What is Oligopoly
An oligopoly is a market structure in which a small number of firms dominate the market. When market share is distributed between only a few firms, the market is said to be highly concentrated.
Key Features of Oligopoly
A few firms selling similar products
Branded products
High entry barriers
Interdependence
Non-price competition
Examples of Oligopoly
Supermarket industry: TESCO, ASDA, Morrison’s, Sainsbury’s and Waitrose (5:87)
Gaming Console industry: Nintendo, Sony and Microsoft.
Competitive Oligopoly
In competitive oligopoly, firms pursue an independent strategy and compete with each other but the firms are interdependent.
D2 – Prince increase = Elastic demand = no firms follow = Loss
D1 – Price Decrease = inelastic demand = all firms follow = collective Loss
It’s best for prices to remain the same or ‘sticky’
Criticism of kinked demand curve
1) Model does not indicate how original price is arrived at.
2) Price changes do often occur in competitive oligopoly both when production costs change substantially and when unexpected shifts in demand take place.
Pricing strategies
Oligopolies often compete with one another by using pricing stratergies of which there are a number of types:
1) Predatory pricing (illegal)
Setting a low price that competitor cannot meet thus forcing them out of the market.
2) Cost-plus pricing (AKA Mark-up pricing and full-cost pricing)
Where a firm calculates average cost and adds a ‘mark-up’ to achieve desired profit level.

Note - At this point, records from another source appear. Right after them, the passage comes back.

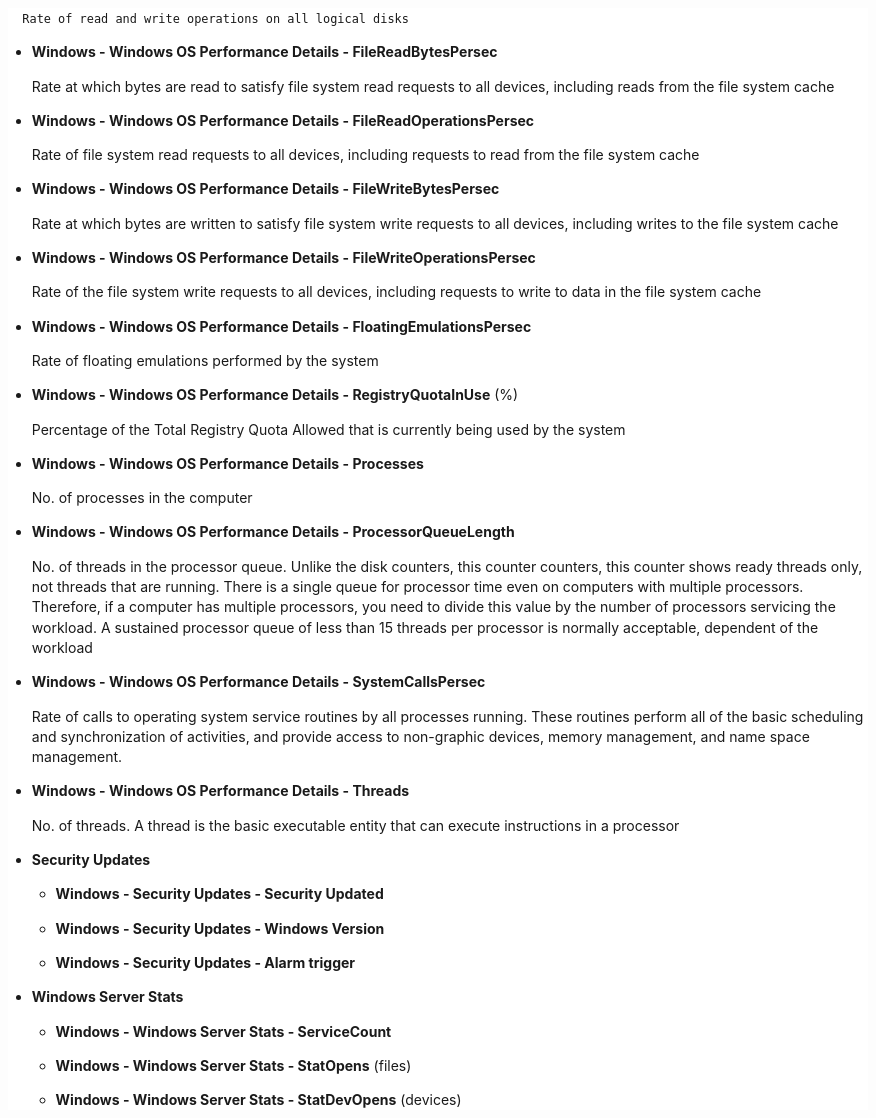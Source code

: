       Rate of read and write operations on all logical disks
  - **Windows - Windows OS Performance Details - FileReadBytesPersec**

      Rate at which bytes are read to satisfy file system read requests to all devices, including reads from the file system cache
  - **Windows - Windows OS Performance Details - FileReadOperationsPersec**

      Rate of file system read requests to all devices, including requests to read from the file system cache
  - **Windows - Windows OS Performance Details - FileWriteBytesPersec**

      Rate at which bytes are written to satisfy file system write requests to all devices, including writes to the file system cache
  - **Windows - Windows OS Performance Details - FileWriteOperationsPersec**

      Rate of the file system write requests to all devices, including requests to write to data in the file system cache
  - **Windows - Windows OS Performance Details - FloatingEmulationsPersec**

      Rate of floating emulations performed by the system
  - **Windows - Windows OS Performance Details - RegistryQuotaInUse** (%)

      Percentage of the Total Registry Quota Allowed that is currently being used by the system
  - **Windows - Windows OS Performance Details - Processes**

      No. of processes in the computer
  - **Windows - Windows OS Performance Details - ProcessorQueueLength**

      No. of threads in the processor queue. Unlike the disk counters, this counter counters, this counter shows ready threads only, not threads that are running. There is a single queue for processor time even on computers with multiple processors. Therefore, if a computer has multiple processors, you need to divide this value by the number of processors servicing the workload. A sustained processor queue of less than 15 threads per processor is normally acceptable, dependent of the workload
  - **Windows - Windows OS Performance Details - SystemCallsPersec**

      Rate of calls to operating system service routines by all processes running. These routines perform all of the basic scheduling and synchronization of activities, and provide access to non-graphic devices, memory management, and name space management.
  - **Windows - Windows OS Performance Details - Threads**

      No. of threads. A thread is the basic executable entity that can execute instructions in a processor
- **Security Updates**
  - **Windows - Security Updates - Security Updated**

      
  - **Windows - Security Updates - Windows Version**

      
  - **Windows - Security Updates - Alarm trigger**

      
- **Windows Server Stats**
  - **Windows - Windows Server Stats - ServiceCount**

      
  - **Windows - Windows Server Stats - StatOpens** (files)

      
  - **Windows - Windows Server Stats - StatDevOpens** (devices)
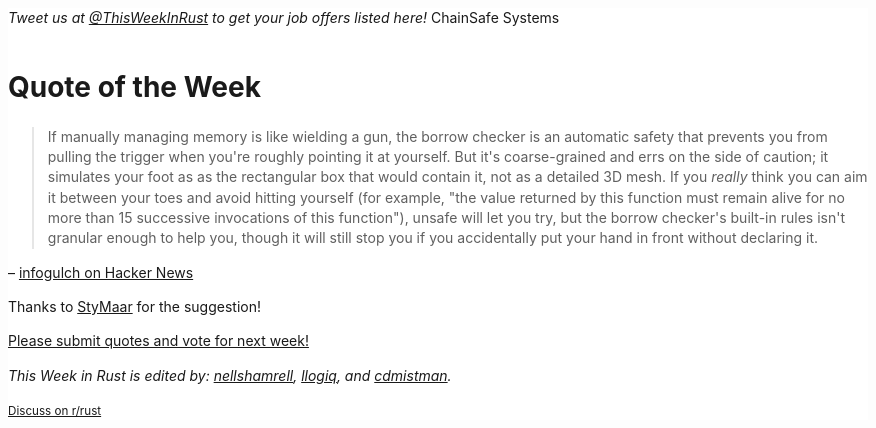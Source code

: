 *Tweet us at [@ThisWeekInRust](https://twitter.com/ThisWeekInRust) to get your job offers listed here!*
ChainSafe Systems 

# Quote of the Week

> If manually managing memory is like wielding a gun, the borrow checker is an automatic safety that prevents you from pulling the trigger when you're roughly pointing it at yourself. But it's coarse-grained and errs on the side of caution; it simulates your foot as as the rectangular box that would contain it, not as a detailed 3D mesh. If you *really* think you can aim it between your toes and avoid hitting yourself (for example, "the value returned by this function must remain alive for no more than 15 successive invocations of this function"), unsafe will let you try, but the borrow checker's built-in rules isn't granular enough to help you, though it will still stop you if you accidentally put your hand in front without declaring it.

– [infogulch on Hacker News](https://news.ycombinator.com/item?id=27468885)

Thanks to [StyMaar](https://users.rust-lang.org/t/twir-quote-of-the-week/328/1056) for the suggestion!

[Please submit quotes and vote for next week!](https://users.rust-lang.org/t/twir-quote-of-the-week/328)

*This Week in Rust is edited by: [nellshamrell](https://github.com/nellshamrell), [llogiq](https://github.com/llogiq), and [cdmistman](https://github.com/cdmistman).*

<small>[Discuss on r/rust](https://www.reddit.com/r/rust/comments/o1l0xo/this_week_in_rust_395/)</small>
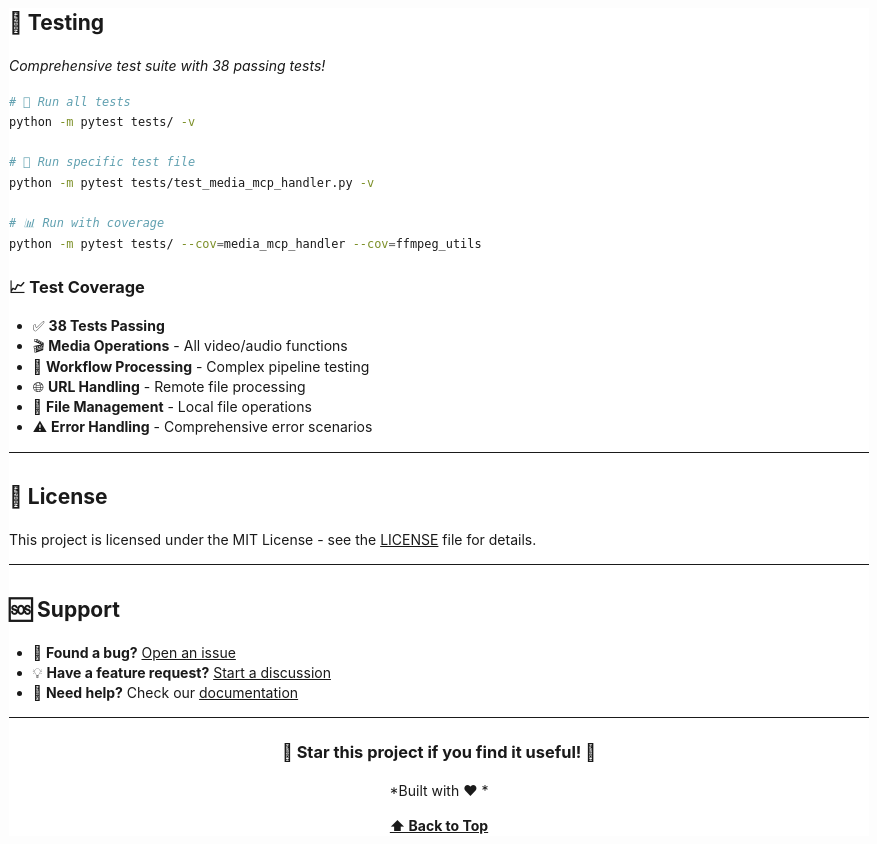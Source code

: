 
## 🧪 Testing

*Comprehensive test suite with 38 passing tests!*

```bash
# 🧪 Run all tests
python -m pytest tests/ -v

# 🎯 Run specific test file
python -m pytest tests/test_media_mcp_handler.py -v

# 📊 Run with coverage
python -m pytest tests/ --cov=media_mcp_handler --cov=ffmpeg_utils
```

### 📈 **Test Coverage**
- ✅ **38 Tests Passing**
- 🎬 **Media Operations** - All video/audio functions
- 🔧 **Workflow Processing** - Complex pipeline testing
- 🌐 **URL Handling** - Remote file processing
- 📁 **File Management** - Local file operations
- ⚠️ **Error Handling** - Comprehensive error scenarios

---

## 📄 License

This project is licensed under the MIT License - see the [LICENSE](LICENSE) file for details.

---

## 🆘 Support

- 🐛 **Found a bug?** [Open an issue](https://github.com/your-username/media-mcp/issues)
- 💡 **Have a feature request?** [Start a discussion](https://github.com/your-username/media-mcp/discussions)
- 📧 **Need help?** Check our [documentation](https://github.com/your-username/media-mcp/wiki)

---

<div align="center">

### 🌟 **Star this project if you find it useful!** 🌟

*Built with ❤️ *

**[⬆️ Back to Top](#-media-mcp-handler)**

</div>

P = AFC + AVC + profit margin.
3) Price leadership
A firm that is leader in its industry determines price of goods / service.
4) Limit Pricing
Prices set lower than maximising level (but high enough to make more profit than in perfect competition) so that super-normal profit does not attract new firms.
Collusive Oligopoly
Collusive oligopoly exists when oligopolies agree (formally or informally) to limit competition between themselves.
Types of Collusion
1) Formal collusion
A situation where oligopolies act in agreement about price and output.
2) Informal collusion
Where one firms acts as price leader signalling changes in price to firms. There are various forms of this:
Dominant firm is price leader
Barometric pricing: A firm whose price changes are accepted as they are skilful at interpreting market conditions
Parallel pricing: Where firms charge identical prices
3) Tacit collusion
Where firms have reached an ‘agreement’ as to each other’s behaviour as a result of repeated observations over time.